Jejak Tinta dari Timur
Judul: “Jejak Tinta dari Timur”
_Di sebuah kamar kos kecil di sudut Yogyakarta, tahun 2006, seorang mahasiswa asal Papua bernama CS duduk di depan layar komputer tuanya. Waktu itu malam sudah lewat tengah, suara motor-motor di Jalan Kaliurang mulai sepi. Hanya bunyi ketikan keyboard yang terdengar — cepat, patah, lalu mengalir lagi.
Ia sedang menulis.
Menulis tentang rumah, tentang gunung batu di kampung, tentang ibu yang suka duduk di depan tungku, tentang rindu yang tak pernah bisa ia kirim lewat surat.
Menulis menjadi cara CS melawan sunyi.
Jauh dari tanah kelahiran, di tengah hiruk pikuk kota pelajar, ia menemukan rumah lain: rumah dalam kata-kata.
Pada tahun yang sama, CS belajar membuat website sederhana. Ia tak punya banyak uang, tapi punya rasa ingin tahu yang besar. Dari buku, dari warnet, dari teman, ia belajar sedikit demi sedikit.

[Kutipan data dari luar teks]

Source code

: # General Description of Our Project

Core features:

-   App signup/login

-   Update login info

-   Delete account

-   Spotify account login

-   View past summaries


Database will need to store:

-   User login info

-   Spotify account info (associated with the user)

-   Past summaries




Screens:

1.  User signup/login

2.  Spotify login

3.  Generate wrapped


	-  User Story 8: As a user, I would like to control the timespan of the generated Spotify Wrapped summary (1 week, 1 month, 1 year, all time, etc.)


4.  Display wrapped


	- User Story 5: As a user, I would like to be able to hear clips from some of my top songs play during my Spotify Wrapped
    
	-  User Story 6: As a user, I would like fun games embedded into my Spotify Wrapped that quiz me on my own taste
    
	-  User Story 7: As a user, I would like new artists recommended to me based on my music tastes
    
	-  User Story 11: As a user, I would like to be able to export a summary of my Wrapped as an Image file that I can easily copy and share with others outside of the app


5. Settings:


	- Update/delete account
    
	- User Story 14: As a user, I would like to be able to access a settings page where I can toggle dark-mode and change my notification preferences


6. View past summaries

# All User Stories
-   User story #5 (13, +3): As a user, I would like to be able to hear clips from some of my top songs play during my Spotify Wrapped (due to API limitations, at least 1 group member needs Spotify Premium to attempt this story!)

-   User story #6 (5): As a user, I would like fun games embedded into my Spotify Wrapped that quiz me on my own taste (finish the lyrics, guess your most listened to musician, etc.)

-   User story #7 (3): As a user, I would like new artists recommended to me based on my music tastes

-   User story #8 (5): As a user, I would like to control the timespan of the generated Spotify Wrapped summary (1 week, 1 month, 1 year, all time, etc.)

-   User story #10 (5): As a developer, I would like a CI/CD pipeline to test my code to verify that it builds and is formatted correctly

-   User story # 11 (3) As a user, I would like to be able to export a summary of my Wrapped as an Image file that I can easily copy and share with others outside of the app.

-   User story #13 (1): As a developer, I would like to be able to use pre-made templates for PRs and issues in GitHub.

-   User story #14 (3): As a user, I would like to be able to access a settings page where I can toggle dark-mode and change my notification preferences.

Website itu ia isi dengan cerita-cerita pendek — tentang kehidupan, cinta, perjuangan, dan keseharian mahasiswa perantau.
Tidak ada yang menyangka, dari hobi sederhana itu lahir karya besar.

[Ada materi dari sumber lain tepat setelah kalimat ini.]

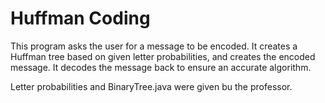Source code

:# Huffman Coding

This program asks the user for a message to be encoded. It creates a Huffman tree based on given letter probabilities, and creates the encoded message. It decodes the message back to ensure an accurate algorithm.

Letter probabilities and BinaryTree.java were given bu the professor.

Lebih dari 1.068 tulisan telah ia hasilkan selama bertahun-tahun.
Setiap tulisan menjadi saksi perjalanan hidupnya — dari masa kuliah yang penuh semangat, sampai masa dewasa di mana hidup menuntut banyak tanggung jawab.
Bagi CS, menulis bukan hanya soal popularitas atau angka pembaca.
Menulis adalah cara menjaga identitas dan ingatan.
Melalui cerpen-cerpen itu, ia menyimpan potret Papua dari sudut yang lembut dan manusiawi — bukan sekadar berita, tapi rasa.
Kadang tulisannya bercerita tentang kampung yang sepi di bawah cahaya bulan, tentang anak kecil yang bermimpi jadi guru, atau tentang pemuda yang belajar percaya pada dirinya sendiri. Semua ditulis dengan jujur, tanpa banyak hiasan, tapi penuh makna.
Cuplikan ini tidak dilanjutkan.